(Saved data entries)
----

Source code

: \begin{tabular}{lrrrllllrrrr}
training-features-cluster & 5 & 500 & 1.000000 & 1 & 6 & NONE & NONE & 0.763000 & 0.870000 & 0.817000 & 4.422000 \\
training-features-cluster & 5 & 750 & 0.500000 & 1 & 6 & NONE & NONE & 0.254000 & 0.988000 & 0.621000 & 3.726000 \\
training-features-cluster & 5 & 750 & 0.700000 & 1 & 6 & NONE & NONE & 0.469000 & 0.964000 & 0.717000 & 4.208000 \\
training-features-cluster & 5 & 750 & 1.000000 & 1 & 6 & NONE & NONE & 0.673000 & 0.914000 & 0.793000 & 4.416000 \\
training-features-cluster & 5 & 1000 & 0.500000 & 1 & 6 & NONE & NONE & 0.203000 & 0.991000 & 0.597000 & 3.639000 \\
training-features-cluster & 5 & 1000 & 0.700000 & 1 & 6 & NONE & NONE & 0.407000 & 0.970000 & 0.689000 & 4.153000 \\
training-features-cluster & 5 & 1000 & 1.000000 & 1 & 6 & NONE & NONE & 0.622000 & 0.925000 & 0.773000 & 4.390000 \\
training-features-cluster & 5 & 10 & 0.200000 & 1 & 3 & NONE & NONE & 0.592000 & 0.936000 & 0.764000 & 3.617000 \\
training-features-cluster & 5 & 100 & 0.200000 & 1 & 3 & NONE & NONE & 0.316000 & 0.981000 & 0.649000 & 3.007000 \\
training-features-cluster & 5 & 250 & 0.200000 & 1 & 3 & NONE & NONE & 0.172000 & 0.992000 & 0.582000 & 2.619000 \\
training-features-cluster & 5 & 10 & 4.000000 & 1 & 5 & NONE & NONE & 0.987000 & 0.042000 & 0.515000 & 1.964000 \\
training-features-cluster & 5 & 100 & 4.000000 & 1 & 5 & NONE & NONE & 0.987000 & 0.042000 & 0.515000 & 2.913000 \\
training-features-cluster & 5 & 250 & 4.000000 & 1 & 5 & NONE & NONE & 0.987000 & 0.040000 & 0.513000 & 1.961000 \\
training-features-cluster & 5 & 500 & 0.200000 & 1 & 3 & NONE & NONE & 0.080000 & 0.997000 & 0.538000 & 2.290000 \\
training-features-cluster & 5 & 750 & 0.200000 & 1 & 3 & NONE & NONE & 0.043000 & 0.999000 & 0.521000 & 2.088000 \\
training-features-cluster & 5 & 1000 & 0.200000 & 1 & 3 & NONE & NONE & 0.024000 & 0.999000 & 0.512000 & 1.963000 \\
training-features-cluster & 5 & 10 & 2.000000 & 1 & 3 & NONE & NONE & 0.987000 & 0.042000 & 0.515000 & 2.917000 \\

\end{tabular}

----

** Goal of the exercise **
Reproduce the data in full, exactly.

** Task result **
Source code

: \begin{tabular}{lrrrllllrrrr}
training-features-cluster & 5 & 500 & 1.000000 & 1 & 6 & NONE & NONE & 0.763000 & 0.870000 & 0.817000 & 4.422000 \\
training-features-cluster & 5 & 750 & 0.500000 & 1 & 6 & NONE & NONE & 0.254000 & 0.988000 & 0.621000 & 3.726000 \\
training-features-cluster & 5 & 750 & 0.700000 & 1 & 6 & NONE & NONE & 0.469000 & 0.964000 & 0.717000 & 4.208000 \\
training-features-cluster & 5 & 750 & 1.000000 & 1 & 6 & NONE & NONE & 0.673000 & 0.914000 & 0.793000 & 4.416000 \\
training-features-cluster & 5 & 1000 & 0.500000 & 1 & 6 & NONE & NONE & 0.203000 & 0.991000 & 0.597000 & 3.639000 \\
training-features-cluster & 5 & 1000 & 0.700000 & 1 & 6 & NONE & NONE & 0.407000 & 0.970000 & 0.689000 & 4.153000 \\
training-features-cluster & 5 & 1000 & 1.000000 & 1 & 6 & NONE & NONE & 0.622000 & 0.925000 & 0.773000 & 4.390000 \\
training-features-cluster & 5 & 10 & 0.200000 & 1 & 3 & NONE & NONE & 0.592000 & 0.936000 & 0.764000 & 3.617000 \\
training-features-cluster & 5 & 100 & 0.200000 & 1 & 3 & NONE & NONE & 0.316000 & 0.981000 & 0.649000 & 3.007000 \\
training-features-cluster & 5 & 250 & 0.200000 & 1 & 3 & NONE & NONE & 0.172000 & 0.992000 & 0.582000 & 2.619000 \\
training-features-cluster & 5 & 10 & 4.000000 & 1 & 5 & NONE & NONE & 0.987000 & 0.042000 & 0.515000 & 1.964000 \\
training-features-cluster & 5 & 100 & 4.000000 & 1 & 5 & NONE & NONE & 0.987000 & 0.042000 & 0.515000 & 2.913000 \\
training-features-cluster & 5 & 250 & 4.000000 & 1 & 5 & NONE & NONE & 0.987000 & 0.040000 & 0.513000 & 1.961000 \\
training-features-cluster & 5 & 500 & 0.200000 & 1 & 3 & NONE & NONE & 0.080000 & 0.997000 & 0.538000 & 2.290000 \\
training-features-cluster & 5 & 750 & 0.200000 & 1 & 3 & NONE & NONE & 0.043000 & 0.999000 & 0.521000 & 2.088000 \\
training-features-cluster & 5 & 1000 & 0.200000 & 1 & 3 & NONE & NONE & 0.024000 & 0.999000 & 0.512000 & 1.963000 \\
training-features-cluster & 5 & 10 & 2.000000 & 1 & 3 & NONE & NONE & 0.987000 & 0.042000 & 0.515000 & 2.917000 \\

\end{tabular}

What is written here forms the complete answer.